She shook her head, and to his moved surprise, the tears came into her pretty brown eyes. "No, not now. I'm tired, Godfrey. It's rather absurd, but I haven't really got over my journey yet; I think I shall have to take your advice, and stay at home rather more."

For a long moment they advanced towards one another as if something outside themselves was drawing them together. Then Godfrey Pavely put out his hand, and grasped hers firmly. It was almost as if he was holding her back—at arm's length.

Katty laughed nervously. She shook her hand free of his, opened the door wide, and exclaimed: "Well! Good-bye till to-morrow then. My love to Laura."

He nodded, and was gone.

She shut the door behind him, and, turning, went slowly upstairs. She felt tired, weak, upset—and, what she did not often feel, restless and unhappy as well. It irritated her—nay, it did more than irritate, it hurt her shrewdly—to think of those three people who were about to spend a pleasant couple of hours together. She could so easily, so safely, have made a fourth at their constant meetings.

If only Laura Pavely were a little less absorbed in herself, a little more what ordinary people called good-natured! It would have been so natural for Laura, when she knew that Oliver Tropenell was coming to dinner, to send across to Rosedean, and ask her, Katty, to make a fourth. It was not as if Laura was at all jealous. She was as little jealous of Godfrey and of Katty—and at that thought Katty gave a queer, bitter little laugh which startled her, for she had laughed aloud—as was Godfrey of Laura and Oliver! With as little or as much reason? Katty would have given a great deal to be able to answer her own question. She thought she knew half the answer—but it was, alas! by far the less important half.

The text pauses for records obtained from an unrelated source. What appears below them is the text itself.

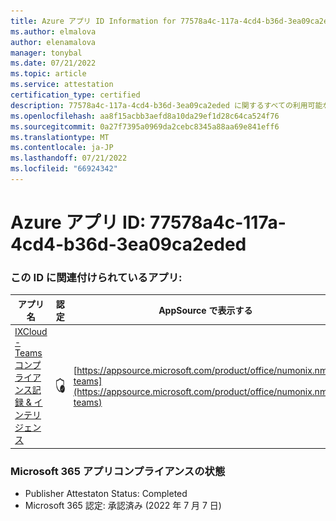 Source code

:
 ```yaml
---
title: Azure アプリ ID Information for 77578a4c-117a-4cd4-b36d-3ea09ca2eded
ms.author: elmalova
author: elenamalova
manager: tonybal
ms.date: 07/21/2022
ms.topic: article
ms.service: attestation
certification_type: certified
description: 77578a4c-117a-4cd4-b36d-3ea09ca2eded に関するすべての利用可能なセキュリティとコンプライアンス情報。
ms.openlocfilehash: aa8f15acbb3aefd8a10da29ef1d28c64ca524f76
ms.sourcegitcommit: 0a27f7395a0969da2cebc8345a88aa69e841eff6
ms.translationtype: MT
ms.contentlocale: ja-JP
ms.lasthandoff: 07/21/2022
ms.locfileid: "66924342"
---
```

# <a name="azure-app-id-77578a4c-117a-4cd4-b36d-3ea09ca2eded"></a>Azure アプリ ID: 77578a4c-117a-4cd4-b36d-3ea09ca2eded


### <a name="apps-associated-with-this-id"></a>この ID に関連付けられているアプリ:
| **アプリ名** | **認定** | **AppSource で表示する** |
|--------------|---------------|-----------------------|
| [IXCloud - Teams コンプライアンス記録 &amp; インテリジェンス](../forward/numonix.nmx-teams.md) | <img alt="Certified application badge" src="../media/certified-badge.png" height="25" width="25" /> | [https://appsource.microsoft.com/product/office/numonix.nmx-teams](https://appsource.microsoft.com/product/office/numonix.nmx-teams) |

### <a name="microsoft-365-app-compliance-status"></a>Microsoft 365 アプリコンプライアンスの状態
- Publisher Attestaton Status: Completed
- Microsoft 365 認定: 承認済み (2022 年 7 月 7 日)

She opened the door of her bedroom, went through into it, and without troubling to take off her pretty blouse and freshly ironed linen skirt, walked deliberately to her bed, lay down, and shut her eyes—not to sleep but to think.

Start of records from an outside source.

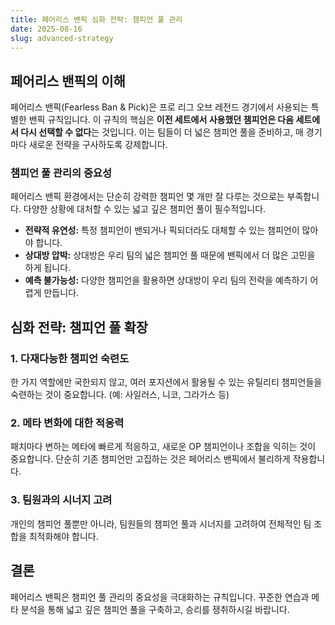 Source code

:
 ```yaml
---
title: 페어리스 밴픽 심화 전략: 챔피언 풀 관리
date: 2025-08-16
slug: advanced-strategy
---
```


## 페어리스 밴픽의 이해

페어리스 밴픽(Fearless Ban & Pick)은 프로 리그 오브 레전드 경기에서 사용되는 특별한 밴픽 규칙입니다. 이 규칙의 핵심은 **이전 세트에서 사용했던 챔피언은 다음 세트에서 다시 선택할 수 없다**는 것입니다. 이는 팀들이 더 넓은 챔피언 풀을 준비하고, 매 경기마다 새로운 전략을 구사하도록 강제합니다.

### 챔피언 풀 관리의 중요성

페어리스 밴픽 환경에서는 단순히 강력한 챔피언 몇 개만 잘 다루는 것으로는 부족합니다. 다양한 상황에 대처할 수 있는 넓고 깊은 챔피언 풀이 필수적입니다.

*   **전략적 유연성:** 특정 챔피언이 밴되거나 픽되더라도 대체할 수 있는 챔피언이 많아야 합니다.
*   **상대방 압박:** 상대방은 우리 팀의 넓은 챔피언 풀 때문에 밴픽에서 더 많은 고민을 하게 됩니다.
*   **예측 불가능성:** 다양한 챔피언을 활용하면 상대방이 우리 팀의 전략을 예측하기 어렵게 만듭니다.

## 심화 전략: 챔피언 풀 확장

### 1. 다재다능한 챔피언 숙련도

한 가지 역할에만 국한되지 않고, 여러 포지션에서 활용될 수 있는 유틸리티 챔피언들을 숙련하는 것이 중요합니다. (예: 사일러스, 니코, 그라가스 등)

### 2. 메타 변화에 대한 적응력

패치마다 변하는 메타에 빠르게 적응하고, 새로운 OP 챔피언이나 조합을 익히는 것이 중요합니다. 단순히 기존 챔피언만 고집하는 것은 페어리스 밴픽에서 불리하게 작용합니다.

### 3. 팀원과의 시너지 고려

개인의 챔피언 풀뿐만 아니라, 팀원들의 챔피언 풀과 시너지를 고려하여 전체적인 팀 조합을 최적화해야 합니다.

## 결론

페어리스 밴픽은 챔피언 풀 관리의 중요성을 극대화하는 규칙입니다. 꾸준한 연습과 메타 분석을 통해 넓고 깊은 챔피언 풀을 구축하고, 승리를 쟁취하시길 바랍니다.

What had been forced upon Katty Winslow's notice during the last few weeks had created a revolution in her mind and in her plans.

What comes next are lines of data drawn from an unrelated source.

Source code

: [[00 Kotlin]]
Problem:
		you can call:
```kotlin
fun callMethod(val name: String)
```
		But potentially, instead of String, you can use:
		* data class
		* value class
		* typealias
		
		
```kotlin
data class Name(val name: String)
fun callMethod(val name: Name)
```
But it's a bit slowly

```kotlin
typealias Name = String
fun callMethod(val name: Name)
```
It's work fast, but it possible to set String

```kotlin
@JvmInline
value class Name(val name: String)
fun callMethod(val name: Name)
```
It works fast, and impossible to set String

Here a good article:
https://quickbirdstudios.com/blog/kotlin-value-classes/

For a while, after her return from that dreary period of convalescence in a seaside home, she, who was generally so positive, had doubted the evidence of her own eyes and senses. But gradually that which she would have deemed the last thing likely to happen had emerged, startlingly clear. Oliver Tropenell, to use Katty's own expression, had fallen madly in love with Laura Pavely. No woman could doubt that who saw them together. When Katty had left Rosedean, there had been the beginnings of—well, not exactly a flirtation, but a very pleasant friendship between Tropenell and herself. Now he hardly seemed to know that she existed.